Components processed with oxyfuel
Manual or automated flame cutting
In the field of oxyfuel flame cutting, manual cutting torches and machine cutting torches can be distinguished from each other. Depending on requirements, material and industry, there are numerous possibilities for oxyfuel technology.
Manual flame cutting
Manual oxyfuel cutting – also known as hand cutting torch, flame cutter or flame-cuting saw – is mainly used on construction sites, in workshops and in the basic equipment of rescue units, such as the Federal Agency for Technical Relief (THW) and the fire departments. In these applications it is not the precision and reproducibility of components that is important, but the flexible and fast processing of large material thicknesses of relatively small workpieces. However, fire hazard and workpiece distortion due to thermal influence greatly limit the application possibilities for manual flame cutting here.
Automated flame cutting
Automated CNC oxyfuel cutting systems have become indispensable, especially in precision-oriented metal construction. The CNC machines are sometimes equipped with more than just one oxyfuel torch for efficient parallel cutting operations and can usually be combined with various components such as plasma cutting units and pipe cutting devices. The precision and high automation degree of the cutting machines make working with metal easy and efficient. They therefore offer the optimum solution for almost all material thicknesses and score with functionality and flexibility.

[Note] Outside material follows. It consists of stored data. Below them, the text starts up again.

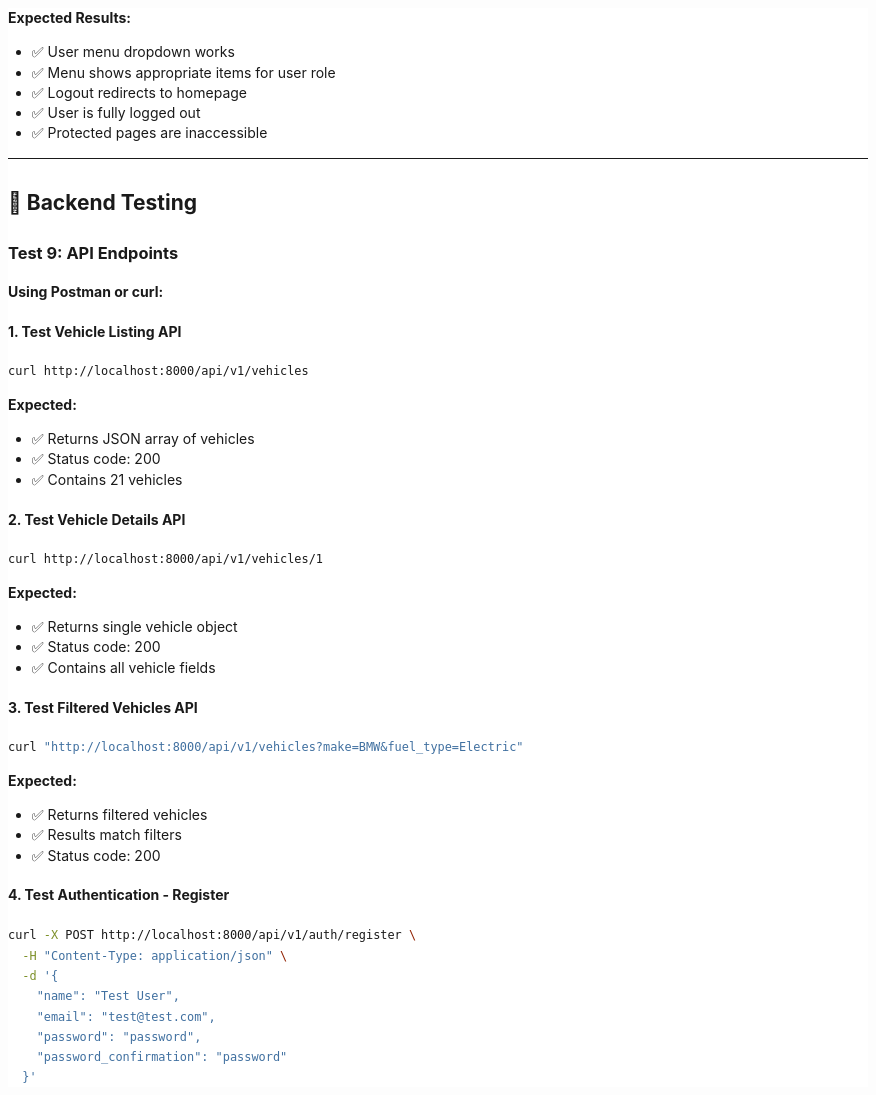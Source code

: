**Expected Results:**
- ✅ User menu dropdown works
- ✅ Menu shows appropriate items for user role
- ✅ Logout redirects to homepage
- ✅ User is fully logged out
- ✅ Protected pages are inaccessible

---

## 🔌 Backend Testing

### Test 9: API Endpoints

**Using Postman or curl:**

#### 1. Test Vehicle Listing API
```bash
curl http://localhost:8000/api/v1/vehicles
```

**Expected:**
- ✅ Returns JSON array of vehicles
- ✅ Status code: 200
- ✅ Contains 21 vehicles

#### 2. Test Vehicle Details API
```bash
curl http://localhost:8000/api/v1/vehicles/1
```

**Expected:**
- ✅ Returns single vehicle object
- ✅ Status code: 200
- ✅ Contains all vehicle fields

#### 3. Test Filtered Vehicles API
```bash
curl "http://localhost:8000/api/v1/vehicles?make=BMW&fuel_type=Electric"
```

**Expected:**
- ✅ Returns filtered vehicles
- ✅ Results match filters
- ✅ Status code: 200

#### 4. Test Authentication - Register
```bash
curl -X POST http://localhost:8000/api/v1/auth/register \
  -H "Content-Type: application/json" \
  -d '{
    "name": "Test User",
    "email": "test@test.com",
    "password": "password",
    "password_confirmation": "password"
  }'
```
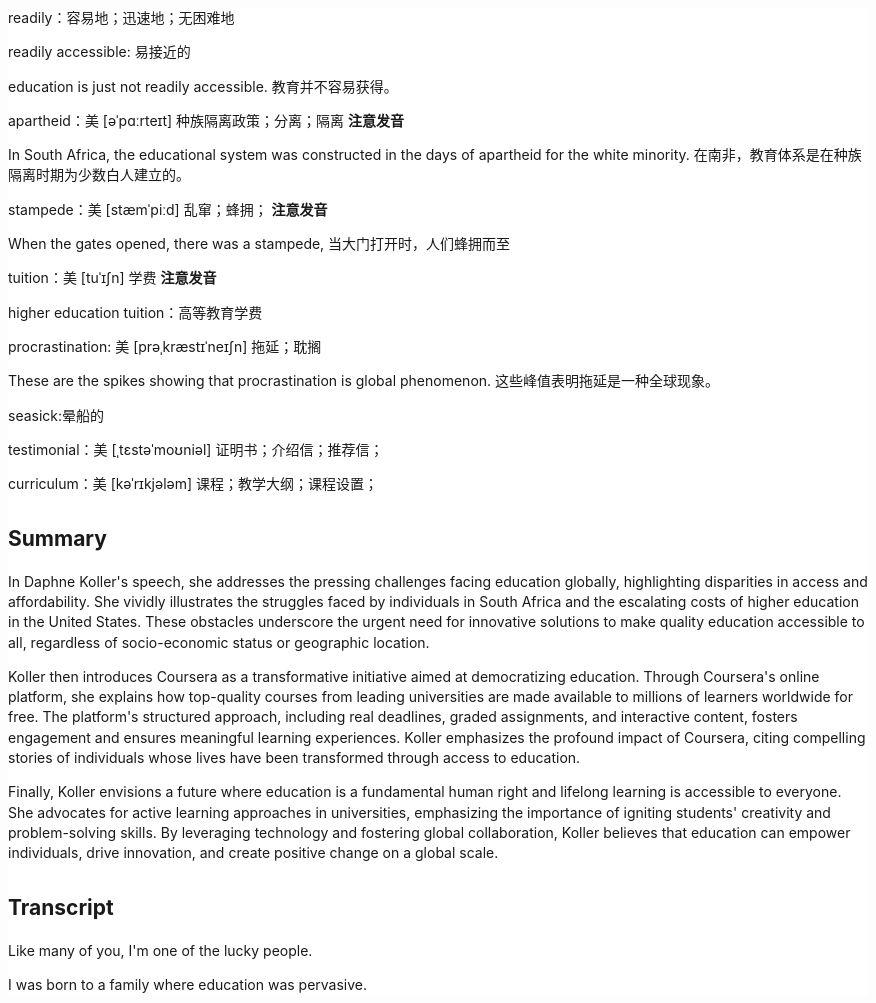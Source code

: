 readily：容易地；迅速地；无困难地

readily accessible: 易接近的

education is just not readily accessible. 教育并不容易获得。

apartheid：美 [əˈpɑːrteɪt] 种族隔离政策；分离；隔离 **注意发音** 

In South Africa, the educational system was constructed in the days of apartheid for the white minority. 在南非，教育体系是在种族隔离时期为少数白人建立的。

stampede：美 [stæmˈpiːd] 乱窜；蜂拥； **注意发音**

When the gates opened, there was a stampede, 当大门打开时，人们蜂拥而至

tuition：美 [tuˈɪʃn] 学费  **注意发音**

higher education tuition：高等教育学费

procrastination: 美 [prəˌkræstɪˈneɪʃn] 拖延；耽搁

These are the spikes showing that procrastination is global phenomenon. 这些峰值表明拖延是一种全球现象。

seasick:晕船的

testimonial：美 [ˌtɛstəˈmoʊniəl] 证明书；介绍信；推荐信；

curriculum：美 [kəˈrɪkjələm] 课程；教学大纲；课程设置；



## Summary

In Daphne Koller's speech, she addresses the pressing challenges facing education globally, highlighting disparities in access and affordability. She vividly illustrates the struggles faced by individuals in South Africa and the escalating costs of higher education in the United States. These obstacles underscore the urgent need for innovative solutions to make quality education accessible to all, regardless of socio-economic status or geographic location.

Koller then introduces Coursera as a transformative initiative aimed at democratizing education. Through Coursera's online platform, she explains how top-quality courses from leading universities are made available to millions of learners worldwide for free. The platform's structured approach, including real deadlines, graded assignments, and interactive content, fosters engagement and ensures meaningful learning experiences. Koller emphasizes the profound impact of Coursera, citing compelling stories of individuals whose lives have been transformed through access to education.

Finally, Koller envisions a future where education is a fundamental human right and lifelong learning is accessible to everyone. She advocates for active learning approaches in universities, emphasizing the importance of igniting students' creativity and problem-solving skills. By leveraging technology and fostering global collaboration, Koller believes that education can empower individuals, drive innovation, and create positive change on a global scale.





## Transcript

Like many of you, I'm one of the lucky people.

I was born to a family where education was pervasive.
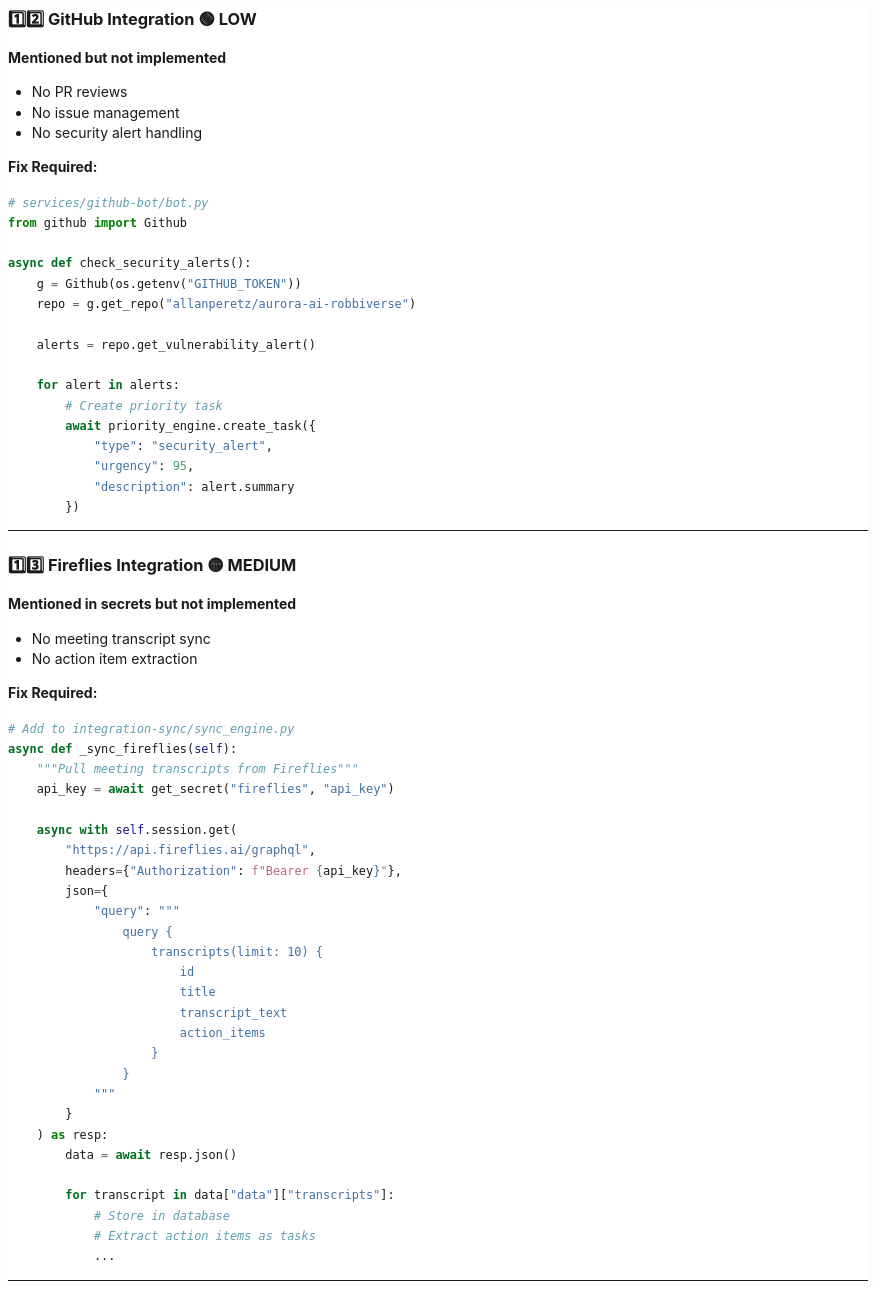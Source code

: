 
### 1️⃣2️⃣ **GitHub Integration** 🟢 LOW
**Mentioned but not implemented**
- No PR reviews
- No issue management
- No security alert handling

**Fix Required:**
```python
# services/github-bot/bot.py
from github import Github

async def check_security_alerts():
    g = Github(os.getenv("GITHUB_TOKEN"))
    repo = g.get_repo("allanperetz/aurora-ai-robbiverse")
    
    alerts = repo.get_vulnerability_alert()
    
    for alert in alerts:
        # Create priority task
        await priority_engine.create_task({
            "type": "security_alert",
            "urgency": 95,
            "description": alert.summary
        })
```

---

### 1️⃣3️⃣ **Fireflies Integration** 🟡 MEDIUM
**Mentioned in secrets but not implemented**
- No meeting transcript sync
- No action item extraction

**Fix Required:**
```python
# Add to integration-sync/sync_engine.py
async def _sync_fireflies(self):
    """Pull meeting transcripts from Fireflies"""
    api_key = await get_secret("fireflies", "api_key")
    
    async with self.session.get(
        "https://api.fireflies.ai/graphql",
        headers={"Authorization": f"Bearer {api_key}"},
        json={
            "query": """
                query {
                    transcripts(limit: 10) {
                        id
                        title
                        transcript_text
                        action_items
                    }
                }
            """
        }
    ) as resp:
        data = await resp.json()
        
        for transcript in data["data"]["transcripts"]:
            # Store in database
            # Extract action items as tasks
            ...
```

---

In recent years, oxyfuel technology has undergone considerable improvements where fuel gases and burner heads are concerned, which have a positive effect on cost-effectiveness and cutting quality. The cutting range of oxyfuel technology covers material thicknesses starting from 5 mm, for material thicknesses above 160 mm flame cutting technology is the only possible cutting method within the thermal cutting comparison.
The limit of oxyfuel cutting is drawn by the chemical composition of the material: If the carbon content of the material is less than 0.3 %, flame cutting is possible without problems, between 0.3 % and 1.6 % C, preheating of the area to be cut is necessary. If the carbon content exceeds 1.6 %, the component is no longer suitable for oxyfuel flame cutting.
The quality of the flame cut is influenced by various parameters. The choice of fuel gas – usually a propane-oxygen or acetylene-oxygen mixture – and the resulting flame temperature are decisive for the cutting speed. Higher flame temperatures mean that the optimum ignition temperature is reached more quickly. The acetylene-oxygen mixture reaches flame maximum temperatures of 3160 °C and ensures maximum cutting speed and lower cutting costs. But also high oxygen pressure and an optimum distance between nozzle and workpiece contribute to good cutting results in oxyfuel technology.
Where is flame cutting used?
The application range of oxyfuel technology is diverse. It can be found in all industries that specialize in the processing of steel in the high material thickness range. It is therefore impossible to imagine shipyards, steel construction, plant engineering and mechanical engineering without it. But also in the basic equipment of the Federal Agency for Technical Relief (THW) and the fire department, on building sites, in junkyards and in workshops, hand cutting torches with oxyfuel technology are used; wherever an efficient and flexible cutting process of metals is required. Modern oxyfuel cutting solutions can be combined on a CNC machine with a variety of other equipment options for processing sheet metal, pipes and profiles: for example, for plasma cutting, drilling, tapping, countersinking or marking. Special solutions with flame cutting technology are also used successfully: for instance, a plasma cutting system for sheet metal processing with an additional robot arm including oxyfuel technology for 3D processing of large pipe formats with higher wall thicknesses.
The oxyfuel rotator creates completely new possibilities: Compared to the triple torch unit, completely new geometries can be cut, for example for the weld seam preparation. Simple V cuts as well as complex X, Y or K cuts are possible on a wide range of sheet thicknesses. Compared to robot solutions, the system also impresses with significantly lower investment costs. Production sites all over the world benefit from the endless rotating bevel unit with oxyfuel technology every day.